|Port of registry||Hamburg|
|Route||Hamburg America Line's North Atlantic route|
|Fate||Destroyed April 13, 1945|
|Installed power||2 x 3 cyl. triple expansion engines, dual shaft|
The ship was built in 1905 at the Schichau Seebeck shipyard in Bremerhaven for the Hamburg-American Packetfahrt-Actien-Gesellschaft (HAPAG or Hamburg America Line). In 1918 Thomas Kier, formerly captain of the SS Imperator, became captain of the Karlsruhe. In 1935 the ship was acquired by the Ernst Russ Reederei and it stayed in service for them until 1945.

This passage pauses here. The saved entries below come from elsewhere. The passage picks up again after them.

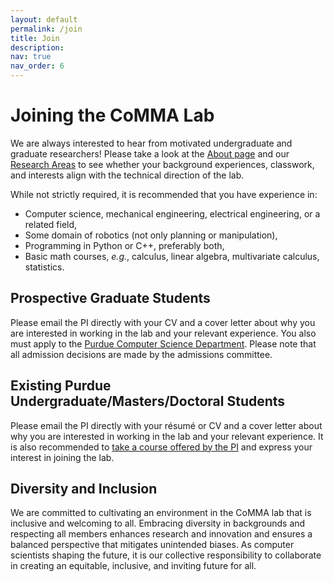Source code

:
 ```yaml
---
layout: default
permalink: /join
title: Join
description:
nav: true
nav_order: 6
---
```


# Joining the CoMMA Lab

We are always interested to hear from motivated undergraduate and graduate researchers!
Please take a look at the [About page](/) and our [Research Areas](/projects) to see whether your background experiences, classwork, and interests align with the technical direction of the lab.

While not strictly required, it is recommended that you have experience in:
- Computer science, mechanical engineering, electrical engineering, or a related field,
- Some domain of robotics (not only planning or manipulation),
- Programming in Python or C++, preferably both,
- Basic math courses, *e.g.*, calculus, linear algebra, multivariate calculus, statistics.

## Prospective Graduate Students

Please email the PI directly with your CV and a cover letter about why you are interested in working in the lab and your relevant experience.
You also must apply to the [Purdue Computer Science Department](https://www.cs.purdue.edu/graduate/admission/index.html).
Please note that all admission decisions are made by the admissions committee.

## Existing Purdue Undergraduate/Masters/Doctoral Students

Please email the PI directly with your résumé or CV and a cover letter about why you are interested in working in the lab and your relevant experience.
It is also recommended to [take a course offered by the PI](/teaching) and express your interest in joining the lab.

## Diversity and Inclusion

We are committed to cultivating an environment in the CoMMA lab that is inclusive and welcoming to all. Embracing diversity in backgrounds and respecting all members enhances research and innovation and ensures a balanced perspective that mitigates unintended biases. As computer scientists shaping the future, it is our collective responsibility to collaborate in creating an equitable, inclusive, and inviting future for all.
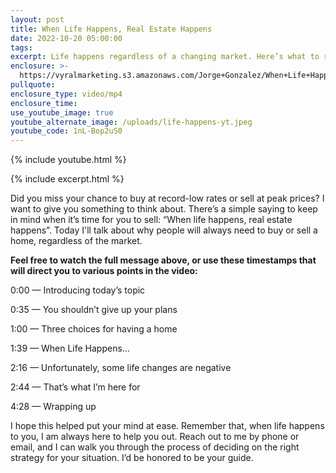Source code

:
 ```yaml
---
layout: post
title: When Life Happens, Real Estate Happens
date: 2022-10-20 05:00:00
tags:
excerpt: Life happens regardless of a changing market. Here’s what to remember.
enclosure: >-
  https://vyralmarketing.s3.amazonaws.com/Jorge+Gonzalez/When+Life+Happens%2C+Real+Estate+Happens.mp4
pullquote:
enclosure_type: video/mp4
enclosure_time:
use_youtube_image: true
youtube_alternate_image: /uploads/life-happens-yt.jpeg
youtube_code: 1nL-Bop2uS0
---
```

{% include youtube.html %}

{% include excerpt.html %}

Did you miss your chance to buy at record-low rates or sell at peak prices? I want to give you something to think about. There’s a simple saying to keep in mind when it’s time for you to sell: “When life happens, real estate happens”. Today I'll talk about why people will always need to buy or sell a home, regardless of the market.

**Feel free to watch the full message above, or use these timestamps that will direct you to various points in the video:**

0:00 — Introducing today’s topic

0:35 — You shouldn’t give up your plans

1:00 — Three choices for having a home

1:39 — When Life Happens…

2:16 — Unfortunately, some life changes are negative

2:44 — That’s what I’m here for

4:28 — Wrapping up

I hope this helped put your mind at ease. Remember that, when life happens to you, I am always here to help you out. Reach out to me by phone or email, and I can walk you through the process of deciding on the right strategy for your situation. I’d be honored to be your guide.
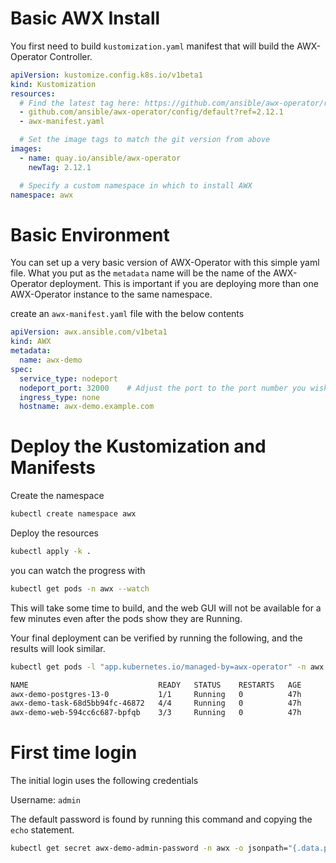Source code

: # Basic AWX Install

You first need to build `kustomization.yaml` manifest that will build the 
AWX-Operator Controller. 

``` yaml
apiVersion: kustomize.config.k8s.io/v1beta1
kind: Kustomization
resources:
  # Find the latest tag here: https://github.com/ansible/awx-operator/releases
  - github.com/ansible/awx-operator/config/default?ref=2.12.1
  - awx-manifest.yaml

  # Set the image tags to match the git version from above
images:
  - name: quay.io/ansible/awx-operator
    newTag: 2.12.1

  # Specify a custom namespace in which to install AWX
namespace: awx
```

# Basic Environment

You can set up a very basic version of AWX-Operator with this simple yaml file. What you put as the `metadata` name will be the name of the AWX-Operator deployment. This is important if you are deploying more than one AWX-Operator instance to the same namespace.

create an `awx-manifest.yaml` file with the below contents

``` yaml
apiVersion: awx.ansible.com/v1beta1
kind: AWX
metadata:
  name: awx-demo
spec:
  service_type: nodeport
  nodeport_port: 32000    # Adjust the port to the port number you wish
  ingress_type: none
  hostname: awx-demo.example.com
```

# Deploy the Kustomization and Manifests

Create the namespace

``` bash
kubectl create namespace awx
```

Deploy the resources

``` bash
kubectl apply -k .
```

you can watch the progress with

``` bash
kubectl get pods -n awx --watch
```

This will take some time to build, and the web GUI will not be available for a few minutes even after the pods show they are Running.

Your final deployment can be verified by running the following, and the results will look similar.

``` bash
kubectl get pods -l "app.kubernetes.io/managed-by=awx-operator" -n awx
```

``` bash
NAME                             READY   STATUS    RESTARTS   AGE
awx-demo-postgres-13-0           1/1     Running   0          47h
awx-demo-task-68d5bb94fc-46872   4/4     Running   0          47h
awx-demo-web-594cc6c687-bpfqb    3/3     Running   0          47h
```

# First time login

The initial login uses the following credentials

Username: `admin`

The default password is found by running this command and copying the `echo` statement.

``` bash
kubectl get secret awx-demo-admin-password -n awx -o jsonpath="{.data.password}" | base64 --decode ; echo
```
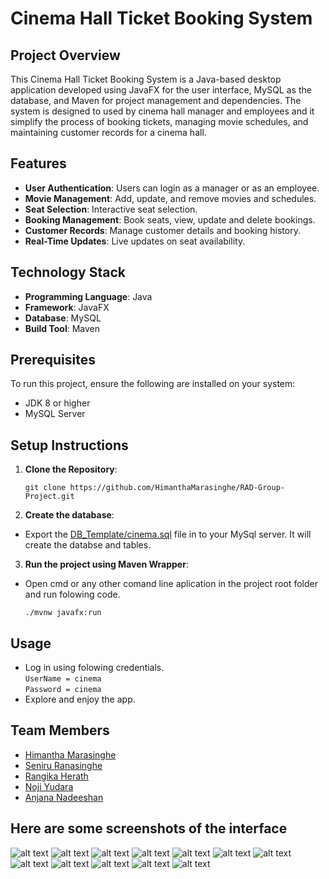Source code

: # Cinema Hall Ticket Booking System

## Project Overview
This Cinema Hall Ticket Booking System is a Java-based desktop application developed using JavaFX for the user interface, MySQL as the database, and Maven for project management and dependencies. The system is designed to used by cinema hall manager and employees and it simplify the process of booking tickets, managing movie schedules, and maintaining customer records for a cinema hall.

## Features
- **User Authentication**: Users can login as a manager or as an employee.
- **Movie Management**: Add, update, and remove movies and schedules.
- **Seat Selection**: Interactive seat selection.
- **Booking Management**: Book seats, view, update and delete bookings.
- **Customer Records**: Manage customer details and booking history.
- **Real-Time Updates**: Live updates on seat availability.

## Technology Stack
- **Programming Language**: Java
- **Framework**: JavaFX
- **Database**: MySQL
- **Build Tool**: Maven

## Prerequisites
To run this project, ensure the following are installed on your system:
- JDK 8 or higher
- MySQL Server

## Setup Instructions
1. **Clone the Repository**:
   ```
   git clone https://github.com/HimanthaMarasinghe/RAD-Group-Project.git
   ```

2. **Create the database**:

- Export the [DB_Template/cinema.sql](DB_Template/cinema.sql) file in to your MySql server. It will create the databse and tables.

3. **Run the project using Maven Wrapper**:
- Open cmd or any other comand line aplication in the project root folder and run folowing code.
    ```
    ./mvnw javafx:run
    ```

## Usage
- Log in using folowing credentials. \
`UserName = cinema`\
`Password = cinema`
- Explore and enjoy the app.

## Team Members

- [Himantha Marasinghe](https://github.com/HimanthaMarasinghe)
- [Seniru Ranasinghe](https://github.com/SeniruR)
- [Rangika Herath](https://github.com/RangikaaHerath001)
- [Noji Yudara](https://github.com/Nojiyu)
- [Anjana Nadeeshan](https://github.com/anjananadee23)


## Here are some screenshots of the interface

![alt text](<Screen Shots/Login.png>)
![alt text](<Screen Shots/Home.png>)
![alt text](<Screen Shots/Book_Ticket.png>)
![alt text](<Screen Shots/ShowTime_Details.png>)
![alt text](<Screen Shots/Ticket_Details.png>)
![alt text](<Screen Shots/Movies.png>)
![alt text](<Screen Shots/Movie_Details.png>)
![alt text](<Screen Shots/Update_movie.png>)
![alt text](<Screen Shots/Customers.png>)
![alt text](<Screen Shots/Employees.png>)
![alt text](<Screen Shots/Update_Employee.png>)
![alt text](<Screen Shots/My_Profile.png>)
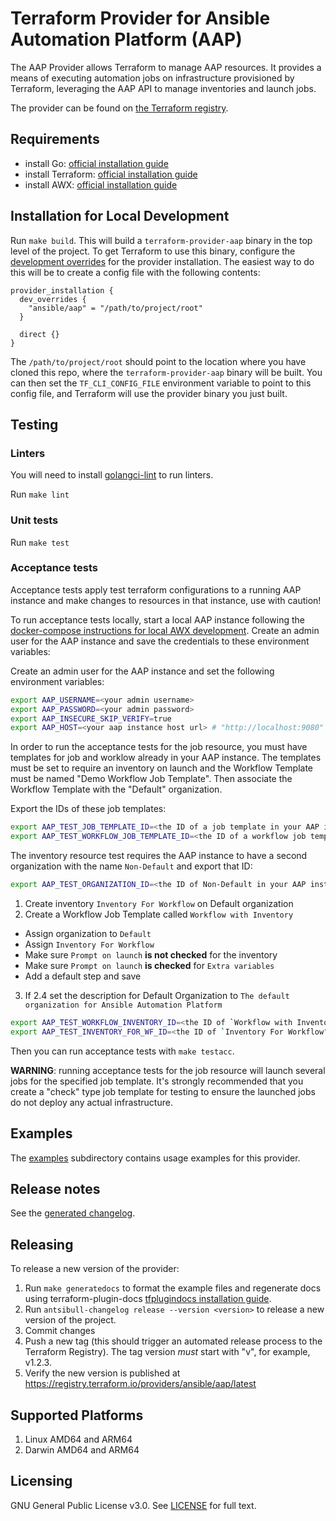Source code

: # Terraform Provider for Ansible Automation Platform (AAP)

The AAP Provider allows Terraform to manage AAP resources. It provides a means of executing automation jobs on infrastructure provisioned by Terraform, leveraging the AAP API to manage inventories and launch jobs.

The provider can be found on [the Terraform registry](https://registry.terraform.io/providers/ansible/aap/latest).


## Requirements

- install Go: [official installation guide](https://go.dev/doc/install)
- install Terraform: [official installation guide](https://developer.hashicorp.com/terraform/tutorials/aws-get-started/install-cli)
- install AWX: [official installation guide](https://github.com/ansible/awx/blob/devel/INSTALL.md)

## Installation for Local Development

Run `make build`. This will build a `terraform-provider-aap` binary in the top level of the project. To get Terraform to use this binary, configure the [development overrides](https://developer.hashicorp.com/terraform/cli/config/config-file#development-overrides-for-provider-developers) for the provider installation. The easiest way to do this will be to create a config file with the following contents:

```
provider_installation {
  dev_overrides {
    "ansible/aap" = "/path/to/project/root"
  }

  direct {}
}
```

The `/path/to/project/root` should point to the location where you have cloned this repo, where the `terraform-provider-aap` binary will be built. You can then set the `TF_CLI_CONFIG_FILE` environment variable to point to this config file, and Terraform will use the provider binary you just built.

## Testing

### Linters
You will need to install [golangci-lint](https://golangci-lint.run/usage/install/) to run linters.

Run `make lint`

### Unit tests

Run `make test`

### Acceptance tests

Acceptance tests apply test terraform configurations to a running AAP instance and make changes to resources in that instance, use with caution!

To run acceptance tests locally, start a local AAP instance following the [docker-compose instructions for local AWX development](https://github.com/ansible/awx/blob/devel/tools/docker-compose/README.md). Create an admin user for the AAP instance and save the credentials to these environment variables:

Create an admin user for the AAP instance and set the following environment variables:

```bash
export AAP_USERNAME=<your admin username>
export AAP_PASSWORD=<your admin password>
export AAP_INSECURE_SKIP_VERIFY=true
export AAP_HOST=<your aap instance host url> # "http://localhost:9080" or "https://localhost:8043"
```

In order to run the acceptance tests for the job resource, you must have templates for job and worklow already in your AAP instance. The templates must be set to require an inventory on launch and the Workflow Template must be named "Demo Workflow Job Template". Then associate the Workflow Template with the "Default" organization.

Export the IDs of these job templates:

```bash
export AAP_TEST_JOB_TEMPLATE_ID=<the ID of a job template in your AAP instance>
export AAP_TEST_WORKFLOW_JOB_TEMPLATE_ID=<the ID of a workflow job template in your AAP instance>
```

The inventory resource test requires the AAP instance to have a second organization with the name `Non-Default` and export that ID:

```bash
export AAP_TEST_ORGANIZATION_ID=<the ID of Non-Default in your AAP instance>
```
1. Create inventory `Inventory For Workflow` on Default organization
2. Create a Workflow Job Template called `Workflow with Inventory`
  - Assign organization to `Default`
  - Assign `Inventory For Workflow`
  - Make sure `Prompt on launch` **is not checked** for the inventory
  - Make sure `Prompt on launch` **is checked** for `Extra variables`
  - Add a default step and save
3. If 2.4 set the description for Default Organization to `The default organization for Ansible Automation Platform`
```bash
export AAP_TEST_WORKFLOW_INVENTORY_ID=<the ID of `Workflow with Inventory`>
export AAP_TEST_INVENTORY_FOR_WF_ID=<the ID of `Inventory For Workflow"`>
```

Then you can run acceptance tests with `make testacc`.

**WARNING**: running acceptance tests for the job resource will launch several jobs for the specified job template. It's strongly recommended that you create a "check" type job template for testing to ensure the launched jobs do not deploy any actual infrastructure.

## Examples

The [examples](./examples/) subdirectory contains usage examples for this provider.

## Release notes

See the [generated changelog](https://github.com/ansible/terraform-provider-aap/tree/main/CHANGELOG.rst).

## Releasing

To release a new version of the provider:

1. Run `make generatedocs` to format the example files and regenerate docs using terraform-plugin-docs [tfplugindocs installation guide](https://github.com/hashicorp/terraform-plugin-docs?tab=readme-ov-file#installation).
2. Run `antsibull-changelog release --version <version>` to release a new version of the project.
3. Commit changes
4. Push a new tag (this should trigger an automated release process to the Terraform Registry). The tag version *must* start with "v", for example, v1.2.3.
5. Verify the new version is published at https://registry.terraform.io/providers/ansible/aap/latest

## Supported Platforms

1. Linux AMD64 and ARM64
2. Darwin AMD64 and ARM64

## Licensing

GNU General Public License v3.0. See [LICENSE](/LICENSE) for full text.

On April 11, 1945, the Karlsruhe took 1,083 refugees on board in Pillau (today Baltiysk) and left the port at around 8 p.m. for the Hel Peninsula, where the ship arrived on April 12, 1945 in the morning. There, a convoy was formed with the steamers SS Santander, SS Karlsruhe and three minesweepers, which departed at around 9 a.m for Copenhagen.
The overloaded Karlsruhe was not able to keep up with the required speed of the convoy of 9 knots, and could only run a good 7 knots, and fell behind. On April 13, 1945, she was attacked by Soviet planes north of Stolpmünde (today Ustka in Poland) and hit with a torpedo. The ship broke in two and sank in 3–4 minutes time. The minesweepers of the 25th minesweeping flotilla, M 294 (Kapitänleutnant Volberts) and M 341 (Oberleutnant zur See Henry Peter Rickmers) were able to save only 150 of the approximately 1083 refugees (M294: 63 - M341: 87). The other 933 passengers perished.
The well-preserved wreck was located and inspected by Polish divers in July 2020. There has been speculation that a number of sealed crates on board may contain parts of the Amber Room from the Catherine Palace, which was looted by the Germans in 1941 and disappeared from Königsberg in 1945.